There is one thing that rsync does not do by itself and that is incremental backups to a separate disk. rsync is designed to be able to by default create incremental backups in a separate directory from the one where the full backup is stored, but the full backup directory must be online at the time when the incremental is done so that it knows which files have changed. This is a problem when, as I intend, you want to be able to use separate disks for the incrementals. Here you see the fundamental issue with the Linux file system (at least ext4) that does not have the separate archive flag for a file that NTFS has. The argument goes that it isn’t necessary but that archive bit is the way you can tell that a file has been modified since the backup last ran, and increment it. 

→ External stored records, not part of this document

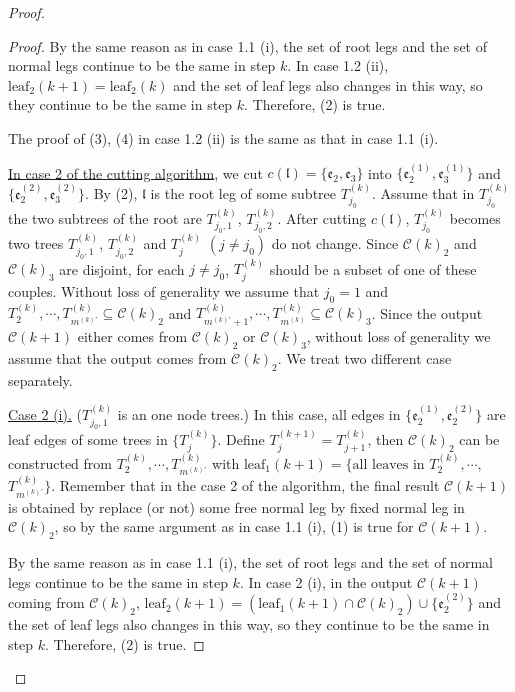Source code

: \begin{proof}
\begin{proof}
By the same reason as in case 1.1 (i), the set of root legs and the set of normal legs continue to be the same in step $k$. In case 1.2 (ii), $\text{leaf}_2(k+1)=\text{leaf}_2(k)$ and the set of leaf legs also changes in this way, so they continue to be the same in step $k$. Therefore, (2) is true.

The proof of (3), (4) in case 1.2 (ii) is the same as that in case 1.1 (i).

\underline{In case 2 of the cutting algorithm}, we cut $c(\mathfrak{l})=\{\mathfrak{e}_2,\mathfrak{e}_3\}$ into $\{\mathfrak{e}_{2}^{(1)}, \mathfrak{e}_{3}^{(1)}\}$ and $\{\mathfrak{e}_{2}^{(2)}, \mathfrak{e}_{3}^{(2)}\}$. By (2), $\mathfrak{l}$ is the root leg of some subtree $T^{(k)}_{j_0}$. Assume that in $T^{(k)}_{j_0}$ the two subtrees of the root are $T^{(k)}_{j_0,1}$, $T^{(k)}_{j_0,2}$. After cutting $c(\mathfrak{l})$, $T^{(k)}_{j_0}$ becomes two trees $T^{(k)}_{j_0,1}$, $T^{(k)}_{j_0,2}$ and $T^{(k)}_{j}$ $(j\ne j_0)$ do not change. Since $\mathcal{C}(k)_{2}$ and $\mathcal{C}(k)_{3}$ are disjoint, for each $j\ne j_0$, $T^{(k)}_{j}$ should be a subset of one of these couples. Without loss of generality we assume that $j_0=1$ and $T^{(k)}_2, \cdots, T^{(k)}_{m^{(k)'}}\subseteq \mathcal{C}(k)_{2}$ and $T^{(k)}_{m^{(k)'}+1}, \cdots, T^{(k)}_{m^{(k)}}\subseteq \mathcal{C}(k)_{3}$. Since the output $\mathcal{C}(k+1)$ either comes from $\mathcal{C}(k)_{2}$ or $\mathcal{C}(k)_{3}$, without loss of generality we assume that the output comes from $\mathcal{C}(k)_{2}$. We treat two different case separately.

\underline{Case 2 (i).} ($T^{(k)}_{j_0,1}$ is an one node trees.) In this case, all edges in $\{\mathfrak{e}_{2}^{(1)}, \mathfrak{e}_{2}^{(2)}\}$ are leaf edges of some trees in $\{T_{j}^{(k)}\}$. Define $T^{(k+1)}_{j}=T^{(k)}_{j+1}$, then $\mathcal{C}(k)_2$ can be constructed from $T^{(k)}_2, \cdots, T^{(k)}_{m^{(k)'}}$ with $\text{leaf}_1(k+1)=\{\text{all leaves in }T^{(k)}_2, \cdots,$ $T^{(k)}_{m^{(k)'}}\}$. Remember that in the case 2 of the algorithm, the final result $\mathcal{C}(k+1)$ is obtained by replace (or not) some free normal leg by fixed normal leg in $\mathcal{C}(k)_2$, so by the same argument as in case 1.1 (i), (1) is true for $\mathcal{C}(k+1)$.

By the same reason as in case 1.1 (i), the set of root legs and the set of normal legs continue to be the same in step $k$. In case 2 (i), in the output $\mathcal{C}(k+1)$ coming from $\mathcal{C}(k)_2$, $\text{leaf}_2(k+1)=(\text{leaf}_1(k+1)\cap \mathcal{C}(k)_2)\cup \{ \mathfrak{e}_{2}^{(2)}\}$ and the set of leaf legs also changes in this way, so they continue to be the same in step $k$. Therefore, (2) is true.


\end{proof}
\end{proof}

There are several possible solutions to this and one of them is to create an extended attribute for each source file. This is possible using the setfattr command. So we could create this on each of the source files following the full backup (it would have to be a separate script process following the execution of rsync). Maybe the script would be part of a verify process that we run after the backup is carried out, to verify that the source and destination files both exist, and then write the extended attribute to the source file. The issue is that it may well prove difficult to be sure the source file was backed up unless we can have a look at a log file and prove that it lists the source files and then feed that into a script that produces the extended attribute. Anyway, the point of this is to write an extended attribute to each source file that says when that file was last backed up. This could be a part of an incremental script that uses find to get all files that were last backed up since a certain date. Or we can just use a range of dates for the find command to get the incremental file list using the last modified file time. This will all be looked at in more detail when I start working on incrementals, because for now I am just doing a full backup like I did before with rdiff-backup.